Clark spent the last 20 years of her life in hospitals despite reported good health, scarcely ever setting foot inside 907 Fifth Avenue or her seaside mansion in Santa Barbara, Calif. She also reportedly never spent a single night in the 12,766-square-foot Connecticut country house she bought in 1951. (That 52-acre estate in New Canaan is currently on the market for $24 million.)

Yet Clark’s properties were meticulously maintained.

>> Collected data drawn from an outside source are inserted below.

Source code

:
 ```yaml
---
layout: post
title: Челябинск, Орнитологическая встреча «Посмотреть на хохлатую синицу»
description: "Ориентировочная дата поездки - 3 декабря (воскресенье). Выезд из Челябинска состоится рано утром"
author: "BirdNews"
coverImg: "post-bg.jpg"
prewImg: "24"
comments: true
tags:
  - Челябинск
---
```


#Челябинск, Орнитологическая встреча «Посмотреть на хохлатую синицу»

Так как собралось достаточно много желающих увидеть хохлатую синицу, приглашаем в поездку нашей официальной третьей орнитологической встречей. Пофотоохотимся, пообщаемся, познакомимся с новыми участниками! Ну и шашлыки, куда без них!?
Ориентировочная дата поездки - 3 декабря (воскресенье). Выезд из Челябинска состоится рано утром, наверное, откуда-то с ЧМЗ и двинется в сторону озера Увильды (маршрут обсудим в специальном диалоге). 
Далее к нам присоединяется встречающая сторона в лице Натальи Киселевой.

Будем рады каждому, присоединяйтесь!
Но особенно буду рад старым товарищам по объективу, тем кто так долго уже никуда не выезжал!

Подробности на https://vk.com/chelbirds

The Fifth Avenue spread is filled with dolls the heiress collected, and paintings by the likes of Monet and van Gogh. “It was like she had just walked out,” recalled Barbara Fox, who visited the units to do an appraisal for the estate — becoming one of the few living real estate brokers to ever set foot inside. “There were dolls everywhere.”

When 907 Fifth Avenue went co-op in the 1950s, Huguette Clark and her mother, Anna La Chapelle Clark, purchased the three spaces they were renting: Both of the apartments that comprise the eighth floor — giving them an eye-popping total of 10,000 square feet on that level — plus a half-floor unit on the 12th floor, the building’s top story. At some point, they added more bedrooms to their 12th-floor space, bringing it to roughly 7,000 square feet, said Key Ventures’ Larry Kaiser, who said he’s sold some 14 apartments in the building over the years.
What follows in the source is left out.